Details about selected column contents:
- Run Accession The accession for an SRA run, hyperlinked to the relevant NCBI webpage, where additional information can be found.
- Download size The size of the SRA format (.sra) file for that run. At least twice this amount of space should be available as temporary space during download and import. See Downloading reads and metadata from SRA for more on space requirements.
- Biological reads The number of biological reads per spot. If there is no read type information for that run in SRA, all reads are assumed to be biological.
- Technical reads The number of technical reads per spot. If there is no read type information for that run in SRA, the value will be 0.
- Read orientation Relevant for paired reads. Unknown means there is no orientation information for that run in SRA. This is always the case for single end reads, but is also frequently the case for paired reads. For such paired end runs, Forward-Reverse orientation is assumed by default when importing, but this is configurable.

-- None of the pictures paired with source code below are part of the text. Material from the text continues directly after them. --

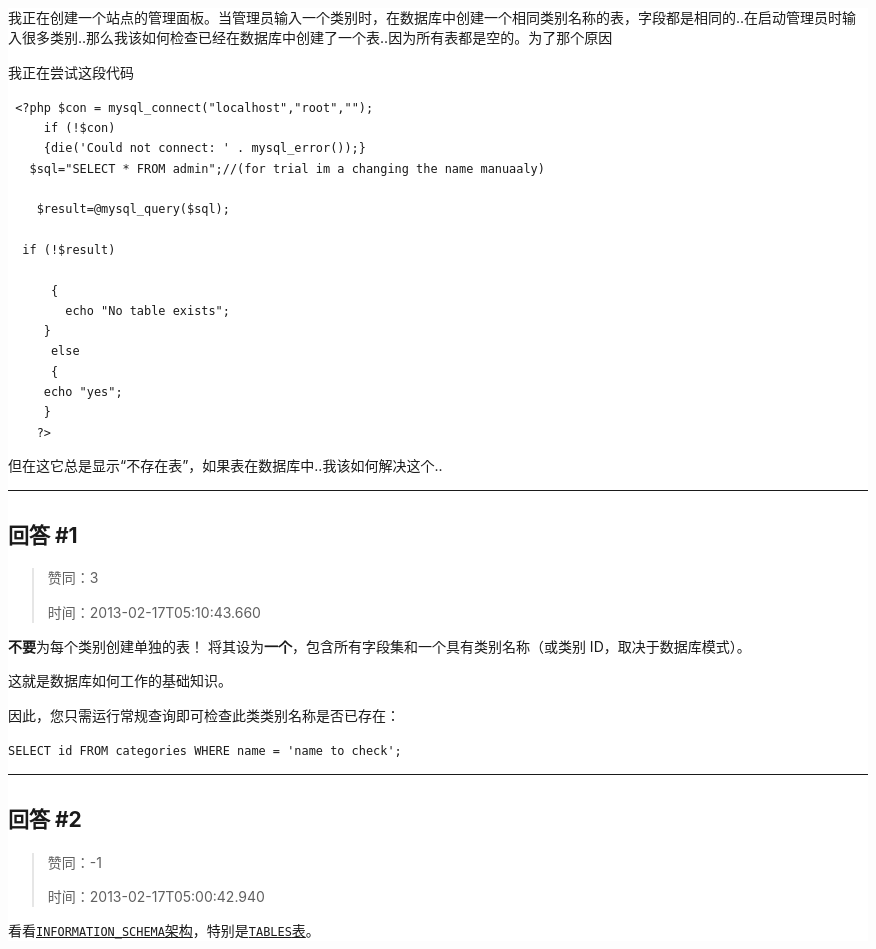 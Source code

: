 我正在创建一个站点的管理面板。当管理员输入一个类别时，在数据库中创建一个相同类别名称的表，字段都是相同的..在启动管理员时输入很多类别..那么我该如何检查已经在数据库中创建了一个表..因为所有表都是空的。为了那个原因

我正在尝试这段代码

```
 <?php $con = mysql_connect("localhost","root","");
     if (!$con)
     {die('Could not connect: ' . mysql_error());}
   $sql="SELECT * FROM admin";//(for trial im a changing the name manuaaly)

    $result=@mysql_query($sql);

  if (!$result)

      {
        echo "No table exists";
     }
      else
      {
     echo "yes";
     }
    ?> 
```

但在这它总是显示“不存在表”，如果表在数据库中..我该如何解决这个..

* * *

## 回答 #1

> 赞同：3
> 
> 时间：2013-02-17T05:10:43.660

**不要**为每个类别创建单独的表！
将其设为**一个**，包含所有字段集和一个具有类别名称（或类别 ID，取决于数据库模式）。

这就是数据库如何工作的基础知识。

因此，您只需运行常规查询即可检查此类类别名称是否已存在：

```
SELECT id FROM categories WHERE name = 'name to check'; 
```

* * *

## 回答 #2

> 赞同：-1
> 
> 时间：2013-02-17T05:00:42.940

看看[`INFORMATION_SCHEMA`架构](http://dev.mysql.com/doc/refman/5.1/en/information-schema.html)，特别是[`TABLES`表](http://dev.mysql.com/doc/refman/5.1/en/tables-table.html)。
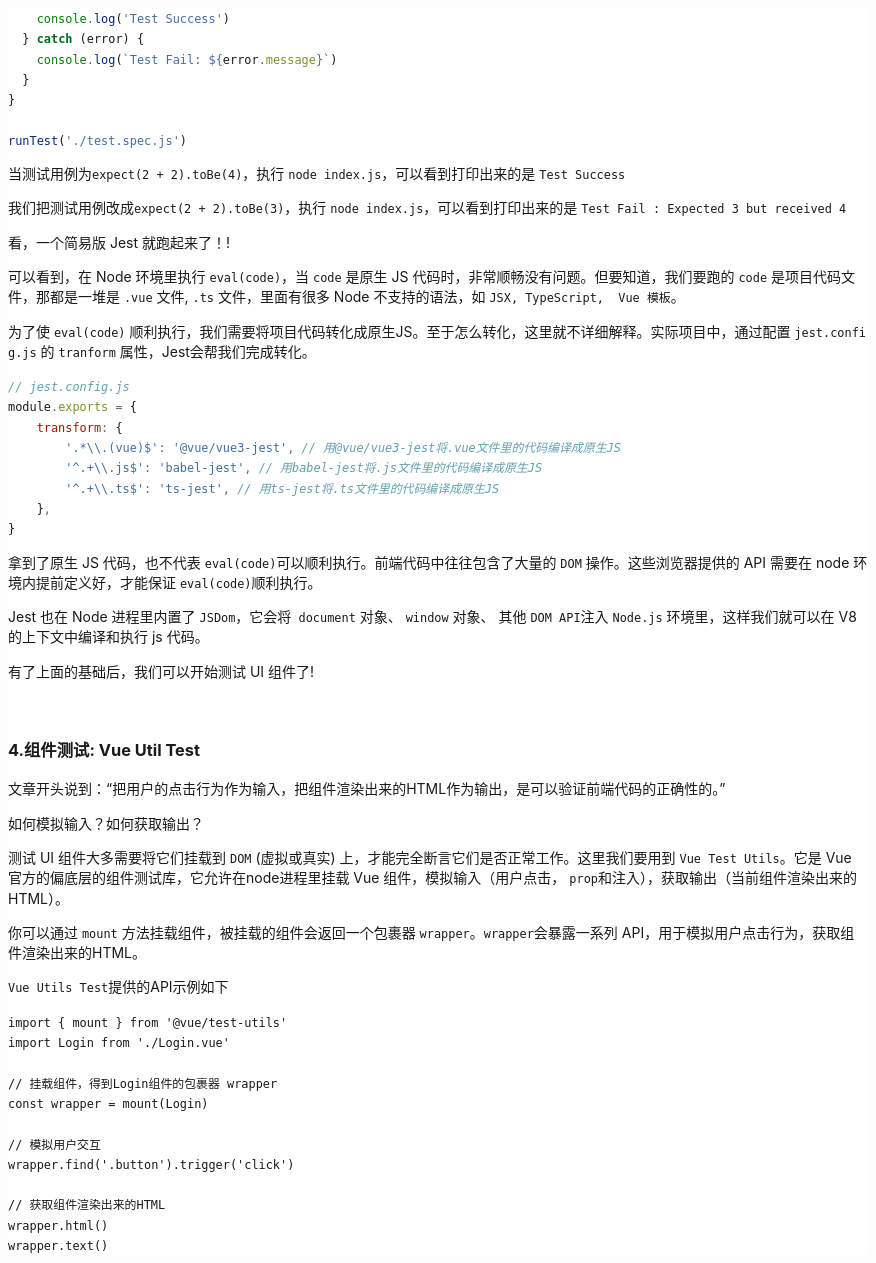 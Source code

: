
 ```js
    console.log('Test Success')
  } catch (error) {
    console.log(`Test Fail: ${error.message}`)
  }
}

runTest('./test.spec.js')
```

当测试用例为`expect(2 + 2).toBe(4)`，执行 `node index.js`，可以看到打印出来的是 `Test Success`

我们把测试用例改成`expect(2 + 2).toBe(3)`，执行 `node index.js`，可以看到打印出来的是 `Test Fail : Expected 3 but received 4`

看，一个简易版 Jest 就跑起来了！!


可以看到，在 Node 环境里执行 `eval(code)`，当 `code` 是原生 JS 代码时，非常顺畅没有问题。但要知道，我们要跑的 `code` 是项目代码文件，那都是一堆是 `.vue` 文件, `.ts` 文件，里面有很多 Node 不支持的语法，如 `JSX, TypeScript,  Vue 模板`。

为了使 `eval(code)` 顺利执行，我们需要将项目代码转化成原生JS。至于怎么转化，这里就不详细解释。实际项目中，通过配置 `jest.config.js` 的 `tranform` 属性，Jest会帮我们完成转化。

```js
// jest.config.js
module.exports = {
    transform: {
        '.*\\.(vue)$': '@vue/vue3-jest', // 用@vue/vue3-jest将.vue文件里的代码编译成原生JS
        '^.+\\.js$': 'babel-jest', // 用babel-jest将.js文件里的代码编译成原生JS
        '^.+\\.ts$': 'ts-jest', // 用ts-jest将.ts文件里的代码编译成原生JS
    },
}
```
拿到了原生 JS 代码，也不代表 `eval(code)`可以顺利执行。前端代码中往往包含了大量的 `DOM` 操作。这些浏览器提供的 API 需要在 node 环境内提前定义好，才能保证 `eval(code)`顺利执行。

Jest 也在 Node 进程里内置了 `JSDom`，它会将` document` 对象、 `window` 对象、 其他 `DOM API`注入 `Node.js` 环境里，这样我们就可以在 V8 的上下文中编译和执行 js 代码。


有了上面的基础后，我们可以开始测试 UI 组件了!


<br/>


### 4.组件测试: Vue Util Test

文章开头说到：“把用户的点击行为作为输入，把组件渲染出来的HTML作为输出，是可以验证前端代码的正确性的。”

如何模拟输入？如何获取输出？

测试 UI 组件大多需要将它们挂载到 `DOM` (虚拟或真实) 上，才能完全断言它们是否正常工作。这里我们要用到 `Vue Test Utils`。它是 Vue 官方的偏底层的组件测试库，它允许在node进程里挂载 Vue 组件，模拟输入（用户点击， `prop`和注入），获取输出（当前组件渲染出来的HTML）。

你可以通过 `mount` 方法挂载组件，被挂载的组件会返回一个包裹器 `wrapper`。`wrapper`会暴露一系列 API，用于模拟用户点击行为，获取组件渲染出来的HTML。

`Vue Utils Test`提供的API示例如下
```
import { mount } from '@vue/test-utils'
import Login from './Login.vue'

// 挂载组件，得到Login组件的包裹器 wrapper
const wrapper = mount(Login)

// 模拟用户交互
wrapper.find('.button').trigger('click')

// 获取组件渲染出来的HTML
wrapper.html()
wrapper.text()
```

- Average length The average length of all the reads in a spot combined. The read lengths in the imported sequence list may differ from these values if you choose not to download all the reads available for the run. E.g. downloading just biological reads when technical reads are also available.
- PubMed If a PubMed entry is associated with the run, it is listed and hyperlinked to the relevant Pubmed webpage.
When a run is selected in the table, the title and abstract for the SRA experiment it is part of is displayed in the SRA Preview tab, under the column configuration section of the side panel.
Please refer to the SRA documentation at the NCBI for full information on the data and metadata available https://www.ncbi.nlm.nih.gov/sra/.
Further details about download and import of data from SRA, including information on file sizes and paired read handling, is provided in Downloading reads and metadata from SRA.
The total number of experiments found is reported at the bottom of the search table. An experiment may have more than one run associated with it.
By default, up to 50 results are retrieved at a time. Click on the more... button below the table to pull additional results, 50 at a time. This number can be configured in Preferences:
Edit | Preferences () | General | Number of hits (NCBI/Uniprot)
Right-click on a row in the results table to get a list of possible additional searches, based on the selected run (figure 10.6).
Figure 10.6: The SRA search result table.